苦手なことはチームで解決する

土屋:顧客の獲得については検索連動型広告ではなくSNSを主体にしています。

僕は前職でリスティングをしながら自社の顧客獲得をやっていたんですけれど、月に300万円ぐらいかけてSEOを回した結果、「広告から来るお客は基本的に価格しか見ていない」と分かりました。

そこで戦うのではなく「自社が何ができるか、どういう考え方をしているのか」を世の中に発信し、お客さんに来てもらうようにしています。

あとは、天才デザイナーを集めて属人性に頼るデザイン事務所ではなく、組織の属人性を下げることも大切にしています。

平尾:美大や芸大出身者を選んで採用していないのも別解ですよね。

土屋:従来のデザイナーの価値はディティールを詰めていくことです。

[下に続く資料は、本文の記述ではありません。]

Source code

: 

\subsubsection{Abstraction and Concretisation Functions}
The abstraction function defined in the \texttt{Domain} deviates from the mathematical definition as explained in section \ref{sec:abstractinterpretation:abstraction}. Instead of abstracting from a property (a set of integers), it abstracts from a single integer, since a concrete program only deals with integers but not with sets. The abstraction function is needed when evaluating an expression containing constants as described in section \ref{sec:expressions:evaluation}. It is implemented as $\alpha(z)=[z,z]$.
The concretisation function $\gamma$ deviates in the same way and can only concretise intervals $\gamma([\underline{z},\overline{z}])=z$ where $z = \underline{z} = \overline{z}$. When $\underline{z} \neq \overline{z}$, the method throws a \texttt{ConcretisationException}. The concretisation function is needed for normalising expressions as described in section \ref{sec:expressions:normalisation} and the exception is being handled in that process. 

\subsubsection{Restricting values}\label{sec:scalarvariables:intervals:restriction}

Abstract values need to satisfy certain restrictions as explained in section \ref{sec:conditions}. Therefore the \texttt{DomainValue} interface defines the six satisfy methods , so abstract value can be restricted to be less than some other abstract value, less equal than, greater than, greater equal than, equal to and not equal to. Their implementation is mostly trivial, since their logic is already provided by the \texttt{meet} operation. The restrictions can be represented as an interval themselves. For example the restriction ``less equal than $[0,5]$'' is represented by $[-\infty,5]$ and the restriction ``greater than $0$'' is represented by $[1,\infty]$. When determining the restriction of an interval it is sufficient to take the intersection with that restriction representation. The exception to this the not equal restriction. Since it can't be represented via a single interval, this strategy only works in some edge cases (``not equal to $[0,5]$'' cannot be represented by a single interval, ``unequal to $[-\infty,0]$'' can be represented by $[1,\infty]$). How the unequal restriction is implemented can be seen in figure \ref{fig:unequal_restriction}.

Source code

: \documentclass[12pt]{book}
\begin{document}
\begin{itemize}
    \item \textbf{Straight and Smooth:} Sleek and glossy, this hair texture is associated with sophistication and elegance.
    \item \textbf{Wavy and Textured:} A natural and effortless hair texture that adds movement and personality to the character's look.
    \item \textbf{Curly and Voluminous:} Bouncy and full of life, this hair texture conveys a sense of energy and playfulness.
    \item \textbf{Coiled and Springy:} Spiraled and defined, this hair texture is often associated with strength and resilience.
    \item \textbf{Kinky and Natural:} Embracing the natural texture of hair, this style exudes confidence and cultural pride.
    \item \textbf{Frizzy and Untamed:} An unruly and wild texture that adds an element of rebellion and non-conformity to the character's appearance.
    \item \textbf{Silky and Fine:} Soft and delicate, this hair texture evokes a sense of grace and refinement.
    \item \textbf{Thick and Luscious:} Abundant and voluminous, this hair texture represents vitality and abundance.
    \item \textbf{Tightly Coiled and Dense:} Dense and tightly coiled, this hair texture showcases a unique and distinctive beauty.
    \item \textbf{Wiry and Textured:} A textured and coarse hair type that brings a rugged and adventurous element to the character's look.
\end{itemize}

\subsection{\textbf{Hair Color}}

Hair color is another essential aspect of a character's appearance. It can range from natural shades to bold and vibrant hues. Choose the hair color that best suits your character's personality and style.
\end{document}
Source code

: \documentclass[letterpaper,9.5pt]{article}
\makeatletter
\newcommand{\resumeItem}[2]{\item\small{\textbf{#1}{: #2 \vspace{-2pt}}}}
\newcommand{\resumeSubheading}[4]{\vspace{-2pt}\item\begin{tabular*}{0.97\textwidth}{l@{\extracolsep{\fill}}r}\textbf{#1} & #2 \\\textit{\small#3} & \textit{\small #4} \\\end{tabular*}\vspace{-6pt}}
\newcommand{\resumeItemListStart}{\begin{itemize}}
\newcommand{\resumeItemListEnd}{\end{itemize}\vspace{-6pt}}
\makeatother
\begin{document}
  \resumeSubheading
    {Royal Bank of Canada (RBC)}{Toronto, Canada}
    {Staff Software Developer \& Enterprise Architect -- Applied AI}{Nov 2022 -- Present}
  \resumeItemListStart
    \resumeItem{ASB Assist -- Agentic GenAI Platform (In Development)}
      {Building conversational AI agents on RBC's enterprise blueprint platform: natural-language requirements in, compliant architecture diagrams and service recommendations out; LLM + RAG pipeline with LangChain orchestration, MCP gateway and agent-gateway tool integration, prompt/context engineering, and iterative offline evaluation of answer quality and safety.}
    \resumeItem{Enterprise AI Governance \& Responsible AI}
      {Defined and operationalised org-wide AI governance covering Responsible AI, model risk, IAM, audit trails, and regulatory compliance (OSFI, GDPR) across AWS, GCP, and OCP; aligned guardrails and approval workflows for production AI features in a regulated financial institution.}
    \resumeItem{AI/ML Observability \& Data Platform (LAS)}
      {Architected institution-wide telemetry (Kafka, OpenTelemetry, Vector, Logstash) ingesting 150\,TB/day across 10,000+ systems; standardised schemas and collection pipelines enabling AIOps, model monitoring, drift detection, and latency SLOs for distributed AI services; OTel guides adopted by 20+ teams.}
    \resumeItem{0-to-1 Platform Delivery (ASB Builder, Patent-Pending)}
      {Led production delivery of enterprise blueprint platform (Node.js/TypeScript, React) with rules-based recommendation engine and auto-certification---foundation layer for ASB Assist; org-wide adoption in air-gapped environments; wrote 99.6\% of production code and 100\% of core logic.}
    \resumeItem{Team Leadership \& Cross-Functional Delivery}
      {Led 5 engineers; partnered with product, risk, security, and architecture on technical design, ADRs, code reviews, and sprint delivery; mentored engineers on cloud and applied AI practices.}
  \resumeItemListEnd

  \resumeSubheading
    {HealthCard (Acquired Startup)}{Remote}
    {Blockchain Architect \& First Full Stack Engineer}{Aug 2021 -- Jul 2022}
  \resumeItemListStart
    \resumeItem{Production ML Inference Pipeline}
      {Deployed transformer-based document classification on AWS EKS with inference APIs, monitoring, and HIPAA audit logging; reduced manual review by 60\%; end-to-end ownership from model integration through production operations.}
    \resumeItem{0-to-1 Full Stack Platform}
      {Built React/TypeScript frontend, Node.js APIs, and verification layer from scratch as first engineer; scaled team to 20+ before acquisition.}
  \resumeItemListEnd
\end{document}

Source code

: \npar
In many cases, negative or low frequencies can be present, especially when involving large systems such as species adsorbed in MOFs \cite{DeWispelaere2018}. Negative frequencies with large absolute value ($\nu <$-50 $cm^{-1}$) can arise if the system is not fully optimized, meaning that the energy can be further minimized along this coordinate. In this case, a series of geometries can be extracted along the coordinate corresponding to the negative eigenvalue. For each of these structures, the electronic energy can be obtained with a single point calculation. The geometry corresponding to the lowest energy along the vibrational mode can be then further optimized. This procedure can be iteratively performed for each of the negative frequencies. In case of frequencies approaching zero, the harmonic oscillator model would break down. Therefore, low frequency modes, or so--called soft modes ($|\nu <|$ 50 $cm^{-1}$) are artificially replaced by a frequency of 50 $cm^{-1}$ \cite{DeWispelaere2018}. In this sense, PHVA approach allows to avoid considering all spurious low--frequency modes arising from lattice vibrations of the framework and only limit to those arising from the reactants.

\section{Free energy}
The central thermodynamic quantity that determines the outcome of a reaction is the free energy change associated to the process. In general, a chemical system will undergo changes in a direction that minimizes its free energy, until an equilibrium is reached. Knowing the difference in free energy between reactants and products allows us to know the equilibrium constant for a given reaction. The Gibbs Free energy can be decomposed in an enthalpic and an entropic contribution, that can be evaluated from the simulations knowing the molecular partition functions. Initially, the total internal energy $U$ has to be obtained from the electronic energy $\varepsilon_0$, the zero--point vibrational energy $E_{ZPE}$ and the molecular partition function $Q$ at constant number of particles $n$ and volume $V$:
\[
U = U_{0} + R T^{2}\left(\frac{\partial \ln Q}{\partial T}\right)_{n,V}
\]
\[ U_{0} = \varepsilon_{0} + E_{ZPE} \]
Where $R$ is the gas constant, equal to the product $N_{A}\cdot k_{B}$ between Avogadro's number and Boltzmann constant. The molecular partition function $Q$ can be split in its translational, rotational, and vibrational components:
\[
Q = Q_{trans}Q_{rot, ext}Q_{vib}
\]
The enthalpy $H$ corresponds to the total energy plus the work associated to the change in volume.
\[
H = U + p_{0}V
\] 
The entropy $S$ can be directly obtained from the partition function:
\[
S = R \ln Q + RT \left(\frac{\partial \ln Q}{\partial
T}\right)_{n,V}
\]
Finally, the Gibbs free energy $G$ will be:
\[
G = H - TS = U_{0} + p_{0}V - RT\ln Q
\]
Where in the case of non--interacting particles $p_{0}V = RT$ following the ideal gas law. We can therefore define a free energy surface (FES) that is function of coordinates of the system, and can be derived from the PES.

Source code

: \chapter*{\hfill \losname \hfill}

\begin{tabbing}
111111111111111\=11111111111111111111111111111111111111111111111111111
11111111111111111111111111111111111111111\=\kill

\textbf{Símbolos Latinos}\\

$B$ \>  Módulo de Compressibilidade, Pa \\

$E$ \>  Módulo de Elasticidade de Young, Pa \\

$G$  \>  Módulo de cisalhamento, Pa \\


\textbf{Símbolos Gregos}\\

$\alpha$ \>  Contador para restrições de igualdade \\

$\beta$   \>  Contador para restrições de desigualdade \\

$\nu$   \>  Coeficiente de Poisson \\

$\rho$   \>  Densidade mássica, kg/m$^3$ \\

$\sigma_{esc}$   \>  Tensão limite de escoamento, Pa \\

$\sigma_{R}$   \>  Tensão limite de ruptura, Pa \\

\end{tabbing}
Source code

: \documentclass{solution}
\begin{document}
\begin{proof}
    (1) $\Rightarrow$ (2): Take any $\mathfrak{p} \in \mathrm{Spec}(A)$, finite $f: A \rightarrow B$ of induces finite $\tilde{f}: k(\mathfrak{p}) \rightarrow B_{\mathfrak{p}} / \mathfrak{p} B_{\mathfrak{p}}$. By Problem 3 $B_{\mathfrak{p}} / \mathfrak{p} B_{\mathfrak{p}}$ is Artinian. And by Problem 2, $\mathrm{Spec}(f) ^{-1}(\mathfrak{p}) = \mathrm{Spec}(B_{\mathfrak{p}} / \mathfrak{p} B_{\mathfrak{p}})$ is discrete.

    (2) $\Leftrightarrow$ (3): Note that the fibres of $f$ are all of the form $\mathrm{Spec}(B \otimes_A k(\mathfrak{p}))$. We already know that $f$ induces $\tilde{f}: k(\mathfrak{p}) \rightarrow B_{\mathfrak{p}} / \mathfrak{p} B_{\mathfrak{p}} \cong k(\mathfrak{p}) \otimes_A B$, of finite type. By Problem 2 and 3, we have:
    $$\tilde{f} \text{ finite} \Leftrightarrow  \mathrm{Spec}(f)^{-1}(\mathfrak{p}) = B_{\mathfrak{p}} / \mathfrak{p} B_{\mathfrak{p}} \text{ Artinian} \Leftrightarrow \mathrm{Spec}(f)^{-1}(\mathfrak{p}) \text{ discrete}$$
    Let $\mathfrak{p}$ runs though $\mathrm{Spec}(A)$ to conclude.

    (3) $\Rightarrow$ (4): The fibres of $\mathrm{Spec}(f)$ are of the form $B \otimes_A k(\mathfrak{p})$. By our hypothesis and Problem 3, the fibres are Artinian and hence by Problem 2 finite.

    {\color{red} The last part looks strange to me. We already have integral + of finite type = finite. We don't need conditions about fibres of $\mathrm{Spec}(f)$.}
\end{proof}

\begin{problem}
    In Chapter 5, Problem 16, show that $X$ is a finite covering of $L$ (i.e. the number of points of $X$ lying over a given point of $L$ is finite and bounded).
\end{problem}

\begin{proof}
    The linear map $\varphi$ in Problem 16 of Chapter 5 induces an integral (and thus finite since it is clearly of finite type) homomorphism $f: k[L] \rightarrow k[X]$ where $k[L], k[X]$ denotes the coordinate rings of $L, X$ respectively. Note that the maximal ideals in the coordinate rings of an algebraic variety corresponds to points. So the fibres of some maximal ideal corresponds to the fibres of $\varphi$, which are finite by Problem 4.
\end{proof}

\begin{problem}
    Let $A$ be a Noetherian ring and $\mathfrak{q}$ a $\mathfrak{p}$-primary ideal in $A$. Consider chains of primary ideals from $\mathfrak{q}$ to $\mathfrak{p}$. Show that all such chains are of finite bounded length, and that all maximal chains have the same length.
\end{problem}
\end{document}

一方でクライアントとのコミュニケーションや課題の整理という場面では違う脳みその使い方が求められます。同じ人が両方やることはできないんです。グッドパッチでは、ディテールを詰めるデザイナーと、コミュニケーションができる人材を組ませてチームにしています。1人で受け持つことは絶対になく、チームでしかアサインしません。

平尾:チーム化することで解決してるんですね。

土屋:はい。コミュニケーションをとる側の人材はデザイン経験者である必要はありません。ただ、ロジカルだけの人間ではなくて、共感力は必要です。共感力があればクライアントとのビジネスサイドのやり取りを吸収できて、デザイナー側へ接続できるので。だからデザイナーと名乗ってない人たちを採用しているんです。

平尾:土屋さんは、もうミスター別解力ですね(笑)。